• _What you will do_: Check each line of the listing for the string "Yahtzee". Copy those where it appears.

• _Source data_:
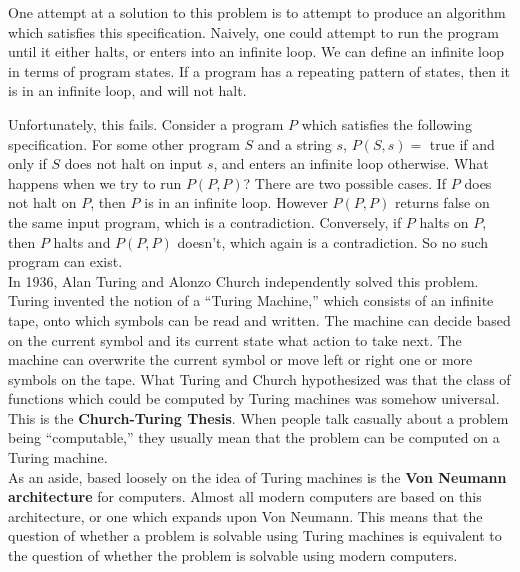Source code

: One attempt at a solution to this problem is to attempt to produce an algorithm which satisfies this specification. Naively, one could attempt to run the program until it either halts, or enters into an infinite loop. We can define an infinite loop in terms of program states. If a program has a repeating pattern of states, then it is in an infinite loop, and will not halt.\\


Unfortunately, this fails. Consider a program $P$ which satisfies the following specification. For some other program $S$ and a string $s$, $P(S,s) =$ true if and only if $S$ does not halt on input $s$, and enters an infinite loop otherwise. What happens when we try to run $P(P,P)$? There are two possible cases. If $P$ does not halt on $P$, then $P$ is in an infinite loop. However $P(P,P)$ returns false on the same input program, which is a contradiction. Conversely, if $P$ halts on $P$, then $P$ halts and $P(P,P)$ doesn't, which again is a contradiction. So no such program can exist.\\

In 1936, Alan Turing and Alonzo Church independently solved this problem. Turing invented the notion of a ``Turing Machine,'' which consists of an infinite tape, onto which symbols can be read and written. The machine can decide based on the current symbol and its current state what action to take next. The machine can overwrite the current symbol or move left or right one or more symbols on the tape. What Turing and Church hypothesized was that the class of functions which could be computed by Turing machines was somehow universal. This is the \textbf{Church-Turing Thesis}. When people talk casually about a problem being ``computable,'' they usually mean that the problem can be computed on a Turing machine.\\

As an aside, based loosely on the idea of Turing machines is the \textbf{Von Neumann architecture} for computers. Almost all modern computers are based on this architecture, or one which expands upon Von Neumann. This means that the question of whether a problem is solvable using Turing machines is equivalent to the question of whether the problem is solvable using modern computers.\\

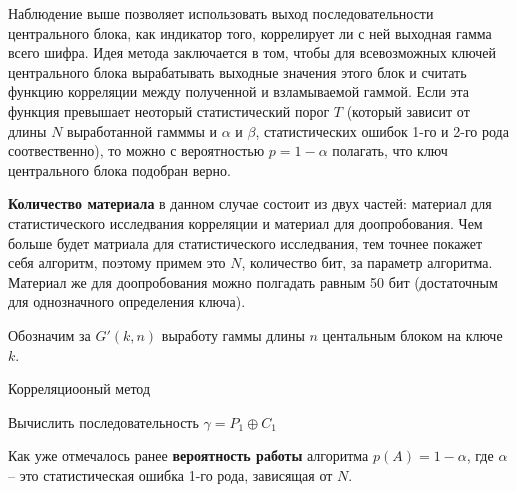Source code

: \documentclass[a4paper,12pt]{article}
\theoremstyle{definition}
\begin{document}
	Наблюдение выше позволяет использовать выход последовательности центрального блока, как индикатор того, коррелирует ли с ней выходная гамма всего шифра. Идея метода заключается в том, чтобы для всевозможных ключей центрального блока вырабатывать выходные значения этого блок и считать функцию корреляции между полученной и взламываемой гаммой. Если эта функция превышает неоторый статистический порог $T$ (который зависит от длины $N$ выработанной гамммы и $\alpha$ и $\beta$, статистических ошибок 1-го и 2-го рода соотвественно), то можно с вероятностью $p=1-\alpha$ полагать, что ключ центрального блока подобран верно.

	\textbf{Количество материала} в данном случае состоит из двух частей: материал для статистического исследвания корреляции и материал для доопробования. Чем больше будет матриала для статистического исследвания, тем точнее покажет себя алгоритм, поэтому примем это $N$, количество бит, за параметр алгоритма. Материал же для доопробования можно полгадать равным 50 бит (достаточным для однозначного определения ключа).
	
	Обозначим за $G'(k, n)$ выработу гаммы длины $n$ центальным блоком на ключе $k$.
	
	\begin{algorithm}[H]
		
		\caption{Корреляциооный метод}
		\label{alg:Corr}
		\SetAlgoNoEnd
		
		
		Вычислить последовательность $\gamma = P_1 \oplus C_1$
		
	\end{algorithm}	
	
	Как уже отмечалось ранее \textbf{вероятность работы} алгоритма $p(A)=1-\alpha$, где $\alpha$ -- это статистическая ошибка 1-го рода, зависящая от $N$. 
	
\end{document}
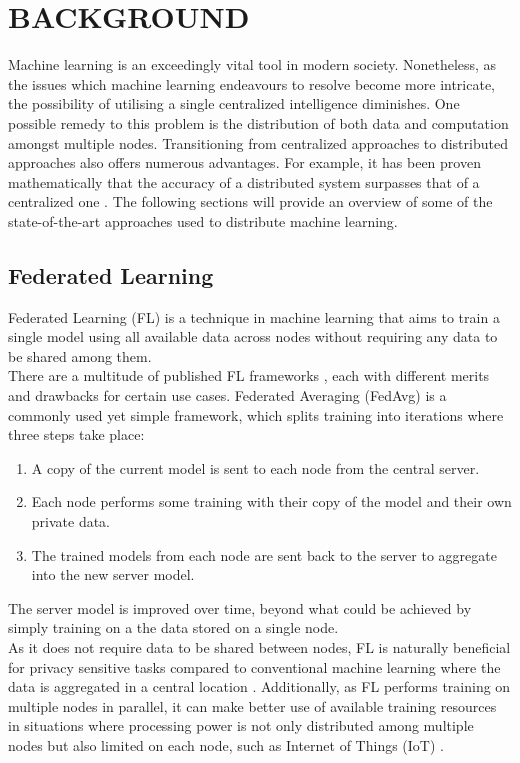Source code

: \documentclass[letterpaper, 10 pt, conference]{ieeeconf}  %
\begin{document}
\section{BACKGROUND}

Machine learning is an exceedingly vital tool in modern society. Nonetheless, as the issues which machine learning endeavours to resolve become more intricate, the possibility of utilising a single centralized intelligence diminishes. One possible remedy to this problem is the distribution of both data and computation amongst multiple nodes. Transitioning from centralized approaches to distributed approaches also offers numerous advantages. For example, it has been proven mathematically that the accuracy of a distributed system surpasses that of a centralized one \cite{swarmbetterthanone}. The following sections will provide an overview of some of the state-of-the-art approaches used to distribute machine learning.


\subsection{Federated Learning}
Federated Learning (FL) \cite{survey_on_fed_learning} is a technique in machine learning that aims to train a single model using all available data across nodes without requiring any data to be shared among them. \\

There are a multitude of published FL frameworks \cite{fed_table_survey}, each with different merits and drawbacks for certain use cases. Federated Averaging (FedAvg) \cite{fed_learning} is a commonly used yet simple framework, which splits training into iterations where three steps take place:
\begin{enumerate}
	\item A copy of the current model is sent to each node from the central server.
	\item Each node performs some training with their copy of the model and their own private data.
	\item The trained models from each node are sent back to the server to aggregate into the new server model.
\end{enumerate}
The server model is improved over time, beyond what could be achieved by simply training on a the data stored on a single node. \\

As it does not require data to be shared between nodes, FL is naturally beneficial for privacy sensitive tasks compared to conventional machine learning where the data is aggregated in a central location \cite{fed_privacy}. Additionally, as FL performs training on multiple nodes in parallel, it can make better use of available training resources in situations where processing power is not only distributed among multiple nodes but also limited on each node, such as Internet of Things (IoT) \cite{fed_iot_2}.
\end{document}
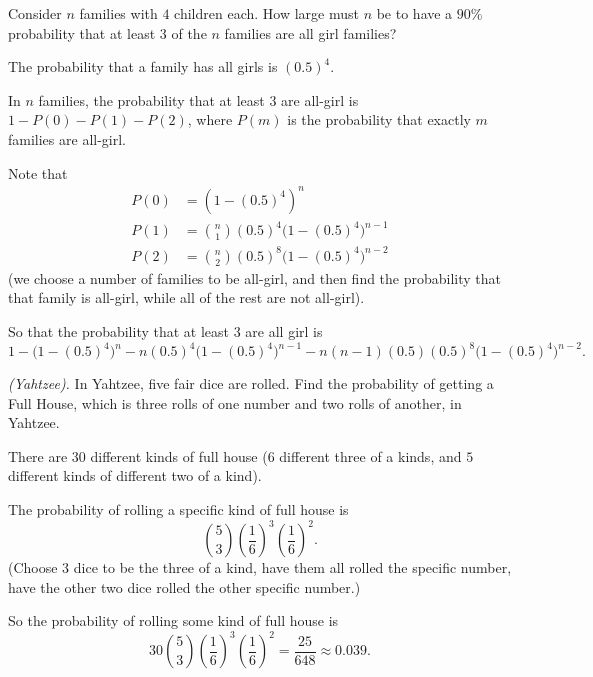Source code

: \begin{problem}[Handout 5, \# 8]
  Consider \(n\) families with \(4\) children each. How large must \(n\) be
  to have a \(90\%\) probability that at least \(3\) of the \(n\) families
  are all girl families?
\end{problem}
\begin{solution}
  The probability that a family has all girls is $(0.5)^4$.

  In $n$ families, the probability that at least $3$ are all-girl is
  $1-P(0)-P(1)-P(2)$, where $P(m)$ is the probability that exactly $m$
  families are all-girl.

  Note that
  \begin{align*}
    P(0) &= (1-(0.5)^4)^n \\
    P(1) &= \binom{n}{1}(0.5)^4\bigl(1-(0.5)^4\bigr)^{n-1} \\
    P(2) &= \binom{n}{2}(0.5)^8\bigl(1-(0.5)^4\bigr)^{n-2}
  \end{align*}
  (we choose a number of families to be all-girl, and then find the
  probability that that family is all-girl, while all of the rest are not
  all-girl).

  So that the probability that at least $3$ are all girl is
  \[
    1-\bigl(1-(0.5)^4\bigr)^n - n(0.5)^4\bigl(1-(0.5)^4\bigr)^{n-1} -
    n(n-1)(0.5)(0.5)^8\bigl(1-(0.5)^4\bigr)^{n-2}.
  \]
\end{solution}
\newpage

\begin{problem}[Handout 5, \# 10]
  \emph{(Yahtzee).} In Yahtzee, five fair dice are rolled. Find the
  probability of getting a Full House, which is three rolls of one number
  and two rolls of another, in Yahtzee.
\end{problem}
\begin{solution}
  There are $30$ different kinds of full house ($6$ different three of a
  kinds, and $5$ different kinds of different two of a kind).

  The probability of rolling a specific kind of full house is
  \[
    \binom{5}{3} \left( \frac{1}{6}\right)^3 \left(\frac{1}{6} \right)^2.
  \]
  (Choose 3 dice to be the three of a kind, have them all rolled the
  specific number, have the other two dice rolled the other specific
  number.)

  So the probability of rolling some kind of full house is
  \[
    30 \binom{5}{3} \left( \frac{1}{6}\right)^3 \left(\frac{1}{6}
    \right)^2 = \frac{25}{648} \approx 0.039.
  \]
\end{solution}
\newpage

• _Answer section_:
  \emph{(Yahtzee).} In Yahtzee, five fair dice are rolled. Find the
  and two rolls of another, in Yahtzee.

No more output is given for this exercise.